***** Material to process *****

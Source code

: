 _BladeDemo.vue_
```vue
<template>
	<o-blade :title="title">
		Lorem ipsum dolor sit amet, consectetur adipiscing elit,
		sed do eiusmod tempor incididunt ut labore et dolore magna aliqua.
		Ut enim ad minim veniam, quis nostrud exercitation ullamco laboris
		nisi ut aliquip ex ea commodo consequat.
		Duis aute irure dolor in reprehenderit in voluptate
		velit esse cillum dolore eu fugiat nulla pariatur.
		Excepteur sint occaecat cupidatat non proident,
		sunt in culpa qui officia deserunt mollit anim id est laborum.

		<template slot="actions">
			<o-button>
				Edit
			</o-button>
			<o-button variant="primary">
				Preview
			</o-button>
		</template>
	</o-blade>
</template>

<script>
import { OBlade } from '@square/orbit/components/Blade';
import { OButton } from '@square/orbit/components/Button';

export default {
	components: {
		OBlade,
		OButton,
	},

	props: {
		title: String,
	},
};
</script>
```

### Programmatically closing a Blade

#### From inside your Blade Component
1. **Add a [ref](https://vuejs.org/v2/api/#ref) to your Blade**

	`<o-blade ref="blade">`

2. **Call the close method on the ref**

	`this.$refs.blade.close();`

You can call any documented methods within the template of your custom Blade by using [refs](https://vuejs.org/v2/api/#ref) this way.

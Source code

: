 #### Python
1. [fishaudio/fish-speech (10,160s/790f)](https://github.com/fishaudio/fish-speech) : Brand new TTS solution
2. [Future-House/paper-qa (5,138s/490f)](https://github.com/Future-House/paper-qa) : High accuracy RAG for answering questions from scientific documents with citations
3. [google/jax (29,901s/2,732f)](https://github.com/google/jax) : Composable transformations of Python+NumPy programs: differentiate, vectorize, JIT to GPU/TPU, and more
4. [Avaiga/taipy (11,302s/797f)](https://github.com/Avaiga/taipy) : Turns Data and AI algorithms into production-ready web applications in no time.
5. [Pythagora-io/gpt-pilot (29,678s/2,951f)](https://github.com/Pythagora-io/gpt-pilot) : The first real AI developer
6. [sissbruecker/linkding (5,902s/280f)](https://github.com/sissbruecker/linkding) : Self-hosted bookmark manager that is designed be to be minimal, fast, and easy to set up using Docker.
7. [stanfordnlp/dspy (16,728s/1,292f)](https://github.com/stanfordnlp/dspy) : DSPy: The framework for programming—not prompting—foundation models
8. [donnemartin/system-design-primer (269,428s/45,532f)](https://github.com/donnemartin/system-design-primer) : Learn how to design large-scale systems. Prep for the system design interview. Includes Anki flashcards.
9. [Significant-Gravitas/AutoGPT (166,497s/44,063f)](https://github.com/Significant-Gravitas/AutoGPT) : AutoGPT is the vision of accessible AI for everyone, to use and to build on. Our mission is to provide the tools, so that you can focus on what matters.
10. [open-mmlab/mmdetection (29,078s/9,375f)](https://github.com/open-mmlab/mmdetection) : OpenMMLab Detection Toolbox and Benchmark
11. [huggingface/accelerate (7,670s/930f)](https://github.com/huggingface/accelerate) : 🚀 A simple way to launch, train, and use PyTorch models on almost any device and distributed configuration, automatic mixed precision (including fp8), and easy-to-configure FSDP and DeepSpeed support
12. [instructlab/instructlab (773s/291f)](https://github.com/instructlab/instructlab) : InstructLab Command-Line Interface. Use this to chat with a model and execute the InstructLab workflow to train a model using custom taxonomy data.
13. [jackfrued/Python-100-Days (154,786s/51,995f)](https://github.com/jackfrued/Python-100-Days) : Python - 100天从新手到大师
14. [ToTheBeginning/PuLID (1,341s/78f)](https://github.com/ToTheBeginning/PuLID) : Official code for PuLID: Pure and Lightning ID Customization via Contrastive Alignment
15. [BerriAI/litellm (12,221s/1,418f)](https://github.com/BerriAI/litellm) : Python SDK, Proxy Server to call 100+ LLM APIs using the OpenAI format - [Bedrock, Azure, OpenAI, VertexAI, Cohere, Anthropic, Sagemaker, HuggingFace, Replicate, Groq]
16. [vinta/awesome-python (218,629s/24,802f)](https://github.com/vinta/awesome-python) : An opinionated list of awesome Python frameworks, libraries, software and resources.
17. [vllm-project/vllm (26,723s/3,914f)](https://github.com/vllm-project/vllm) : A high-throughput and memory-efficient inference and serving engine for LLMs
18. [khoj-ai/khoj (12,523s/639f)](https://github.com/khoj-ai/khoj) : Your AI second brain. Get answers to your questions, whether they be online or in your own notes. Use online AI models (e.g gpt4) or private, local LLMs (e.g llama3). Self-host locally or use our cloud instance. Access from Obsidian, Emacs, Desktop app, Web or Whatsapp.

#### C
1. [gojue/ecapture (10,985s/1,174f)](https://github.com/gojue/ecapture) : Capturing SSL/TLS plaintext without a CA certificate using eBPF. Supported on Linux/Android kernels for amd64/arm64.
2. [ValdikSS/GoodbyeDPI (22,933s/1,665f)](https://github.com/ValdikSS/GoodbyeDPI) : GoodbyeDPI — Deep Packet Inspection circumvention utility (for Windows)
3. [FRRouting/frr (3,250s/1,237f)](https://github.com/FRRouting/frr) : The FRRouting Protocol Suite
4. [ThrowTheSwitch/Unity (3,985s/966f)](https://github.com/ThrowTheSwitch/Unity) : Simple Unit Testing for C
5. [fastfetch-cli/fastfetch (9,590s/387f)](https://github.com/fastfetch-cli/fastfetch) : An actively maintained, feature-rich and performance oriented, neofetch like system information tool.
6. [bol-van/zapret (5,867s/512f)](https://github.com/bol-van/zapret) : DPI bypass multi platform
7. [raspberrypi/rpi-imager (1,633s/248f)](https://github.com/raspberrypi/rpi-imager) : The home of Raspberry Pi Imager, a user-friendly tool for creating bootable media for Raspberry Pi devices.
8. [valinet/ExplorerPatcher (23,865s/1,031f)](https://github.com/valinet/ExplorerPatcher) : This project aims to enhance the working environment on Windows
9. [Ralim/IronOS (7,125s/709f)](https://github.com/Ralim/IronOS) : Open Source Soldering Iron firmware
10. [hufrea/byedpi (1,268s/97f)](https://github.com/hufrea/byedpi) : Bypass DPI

*****

### [Instructions for the task]
From the records above, extract exactly and only the lines that begin at the line with "on what matters." and stop after the line with "Python - 100天从新手到大师".

### [Answer area]
9. [Significant-Gravitas/AutoGPT (166,497s/44,063f)](https://github.com/Significant-Gravitas/AutoGPT) : AutoGPT is the vision of accessible AI for everyone, to use and to build on. Our mission is to provide the tools, so that you can focus on what matters.
10. [open-mmlab/mmdetection (29,078s/9,375f)](https://github.com/open-mmlab/mmdetection) : OpenMMLab Detection Toolbox and Benchmark
11. [huggingface/accelerate (7,670s/930f)](https://github.com/huggingface/accelerate) : 🚀 A simple way to launch, train, and use PyTorch models on almost any device and distributed configuration, automatic mixed precision (including fp8), and easy-to-configure FSDP and DeepSpeed support
12. [instructlab/instructlab (773s/291f)](https://github.com/instructlab/instructlab) : InstructLab Command-Line Interface. Use this to chat with a model and execute the InstructLab workflow to train a model using custom taxonomy data.
13. [jackfrued/Python-100-Days (154,786s/51,995f)](https://github.com/jackfrued/Python-100-Days) : Python - 100天从新手到大师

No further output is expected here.